(Source texts of formatted documents)
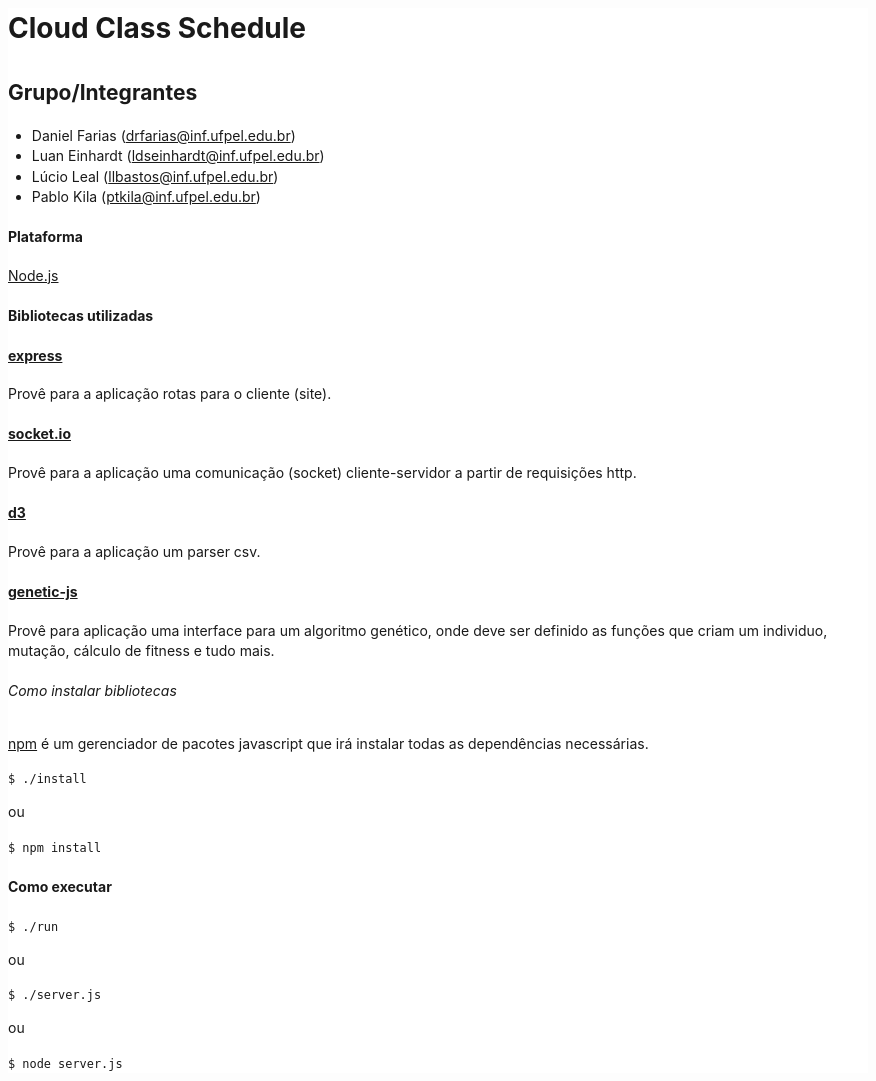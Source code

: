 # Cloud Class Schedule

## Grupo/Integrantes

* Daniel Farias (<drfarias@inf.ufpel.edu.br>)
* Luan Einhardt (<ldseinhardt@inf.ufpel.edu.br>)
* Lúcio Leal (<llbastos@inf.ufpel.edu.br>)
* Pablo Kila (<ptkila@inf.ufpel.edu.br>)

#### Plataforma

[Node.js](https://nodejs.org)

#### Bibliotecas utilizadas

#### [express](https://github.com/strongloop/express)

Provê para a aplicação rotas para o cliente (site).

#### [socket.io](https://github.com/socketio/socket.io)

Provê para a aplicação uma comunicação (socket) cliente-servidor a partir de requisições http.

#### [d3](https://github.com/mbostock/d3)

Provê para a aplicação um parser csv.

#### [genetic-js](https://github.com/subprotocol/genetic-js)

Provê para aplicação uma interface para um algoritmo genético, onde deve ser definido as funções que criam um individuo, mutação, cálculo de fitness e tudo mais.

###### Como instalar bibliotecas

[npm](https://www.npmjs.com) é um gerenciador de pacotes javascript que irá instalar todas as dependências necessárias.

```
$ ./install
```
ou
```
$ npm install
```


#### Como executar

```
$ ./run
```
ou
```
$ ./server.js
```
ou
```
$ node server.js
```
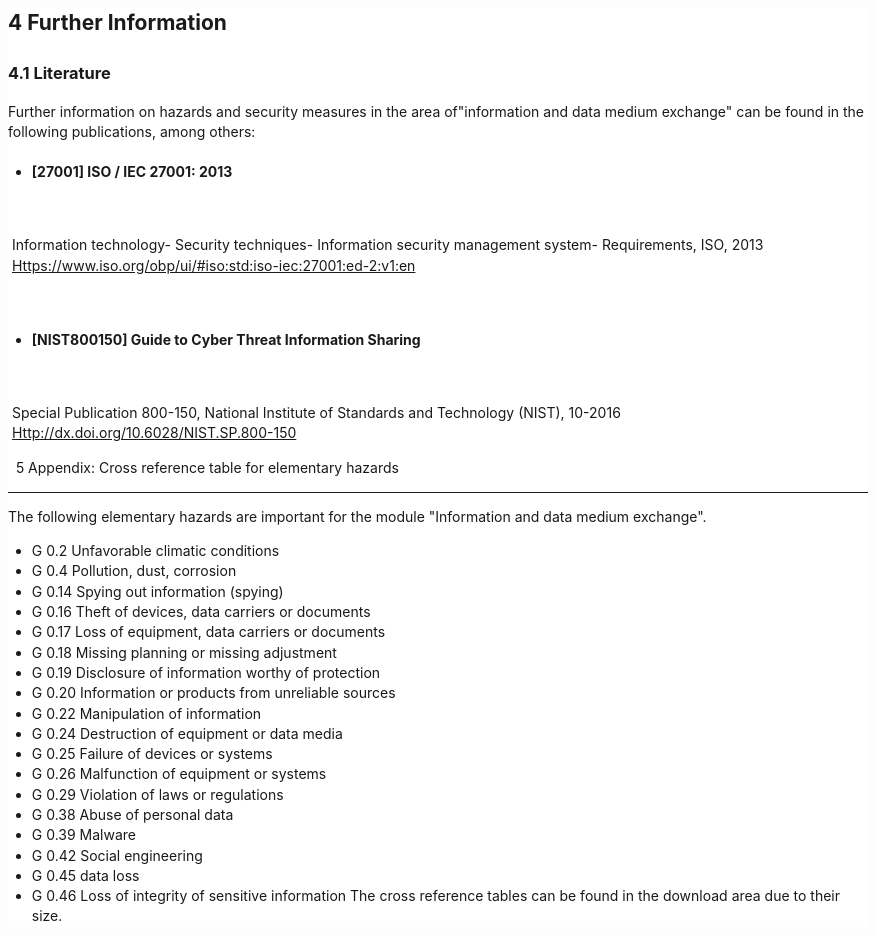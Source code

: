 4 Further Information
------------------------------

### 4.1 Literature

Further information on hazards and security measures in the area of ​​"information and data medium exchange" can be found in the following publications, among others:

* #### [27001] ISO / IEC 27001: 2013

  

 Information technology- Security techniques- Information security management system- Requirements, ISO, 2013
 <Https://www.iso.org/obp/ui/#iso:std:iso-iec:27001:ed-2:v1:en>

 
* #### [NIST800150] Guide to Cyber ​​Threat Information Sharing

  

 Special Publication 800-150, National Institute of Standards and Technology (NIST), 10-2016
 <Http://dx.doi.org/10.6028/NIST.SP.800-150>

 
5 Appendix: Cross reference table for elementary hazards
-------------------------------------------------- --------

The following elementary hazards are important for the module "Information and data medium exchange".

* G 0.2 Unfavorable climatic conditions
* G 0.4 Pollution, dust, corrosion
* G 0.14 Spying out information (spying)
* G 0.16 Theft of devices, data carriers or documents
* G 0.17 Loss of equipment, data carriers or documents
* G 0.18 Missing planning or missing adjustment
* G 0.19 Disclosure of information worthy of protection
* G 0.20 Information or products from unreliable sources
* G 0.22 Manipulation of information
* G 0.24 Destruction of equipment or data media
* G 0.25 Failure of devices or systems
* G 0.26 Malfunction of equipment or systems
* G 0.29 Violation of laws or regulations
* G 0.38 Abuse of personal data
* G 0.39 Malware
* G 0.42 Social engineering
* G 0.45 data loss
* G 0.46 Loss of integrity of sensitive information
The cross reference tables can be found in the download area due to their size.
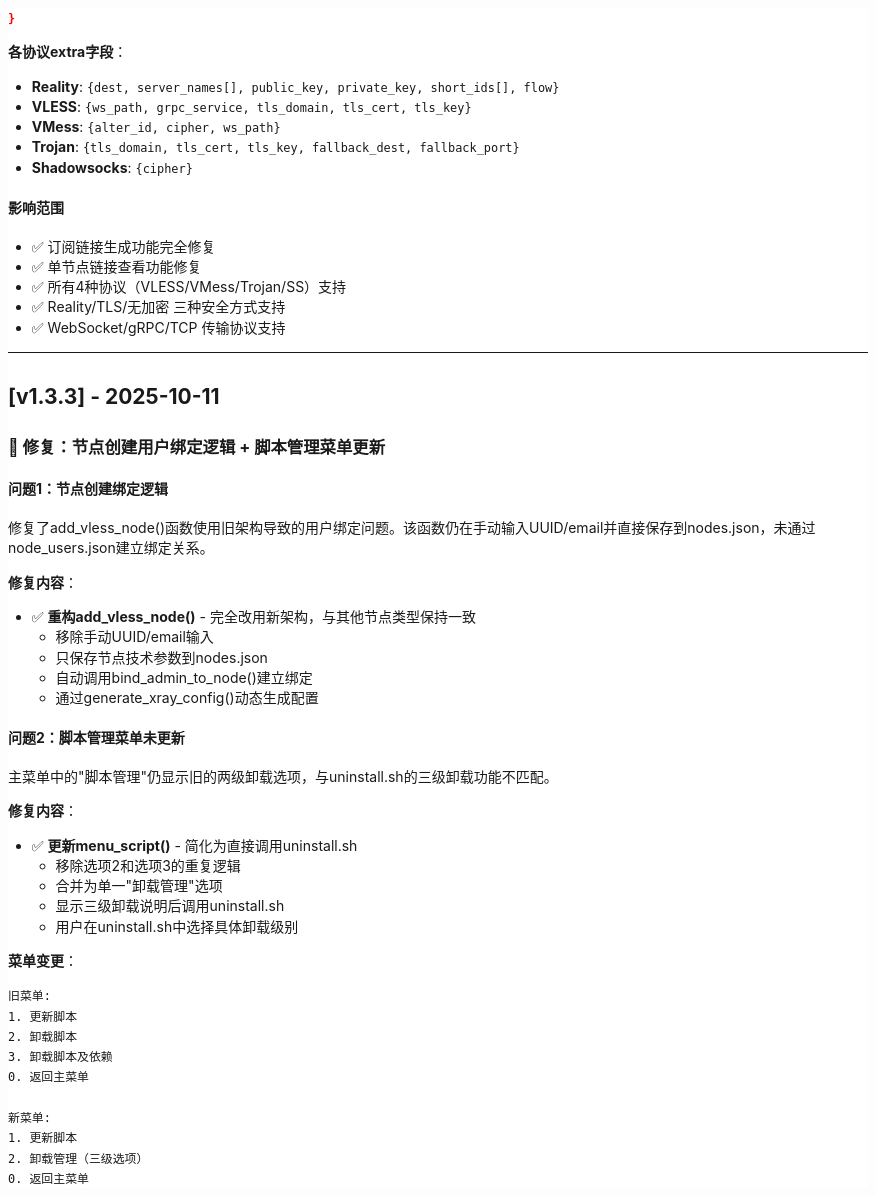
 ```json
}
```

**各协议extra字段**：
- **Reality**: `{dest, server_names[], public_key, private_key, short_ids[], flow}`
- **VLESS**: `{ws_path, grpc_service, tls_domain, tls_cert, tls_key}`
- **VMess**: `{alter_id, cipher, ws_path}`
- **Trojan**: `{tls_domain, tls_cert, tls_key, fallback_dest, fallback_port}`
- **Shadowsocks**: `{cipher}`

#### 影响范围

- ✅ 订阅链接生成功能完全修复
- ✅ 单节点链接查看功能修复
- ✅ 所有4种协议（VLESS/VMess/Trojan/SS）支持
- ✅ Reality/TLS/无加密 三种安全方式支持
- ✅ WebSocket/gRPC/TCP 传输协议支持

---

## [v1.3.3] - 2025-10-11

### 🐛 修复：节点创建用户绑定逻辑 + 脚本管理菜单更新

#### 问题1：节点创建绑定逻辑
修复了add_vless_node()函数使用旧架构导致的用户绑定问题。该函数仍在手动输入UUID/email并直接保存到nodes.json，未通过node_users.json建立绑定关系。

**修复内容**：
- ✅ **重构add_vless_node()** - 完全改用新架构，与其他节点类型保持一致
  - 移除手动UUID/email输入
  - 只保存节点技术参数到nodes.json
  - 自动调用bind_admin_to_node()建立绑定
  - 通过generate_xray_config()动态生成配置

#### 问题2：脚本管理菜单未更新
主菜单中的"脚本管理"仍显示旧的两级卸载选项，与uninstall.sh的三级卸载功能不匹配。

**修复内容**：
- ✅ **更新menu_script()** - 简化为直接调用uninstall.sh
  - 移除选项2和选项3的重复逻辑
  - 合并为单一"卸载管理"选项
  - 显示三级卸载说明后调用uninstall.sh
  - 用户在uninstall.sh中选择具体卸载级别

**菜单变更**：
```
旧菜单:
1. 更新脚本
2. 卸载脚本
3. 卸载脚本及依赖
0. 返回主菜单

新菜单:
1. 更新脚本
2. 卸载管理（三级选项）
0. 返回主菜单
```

• [EXERCISE]: Check the entries above line by line and return each one containing the word "aplicação".

• [YOUR SOLUTION]:
Provê para a aplicação rotas para o cliente (site).
Provê para a aplicação uma comunicação (socket) cliente-servidor a partir de requisições http.
Provê para a aplicação um parser csv.
Provê para aplicação uma interface para um algoritmo genético, onde deve ser definido as funções que criam um individuo, mutação, cálculo de fitness e tudo mais.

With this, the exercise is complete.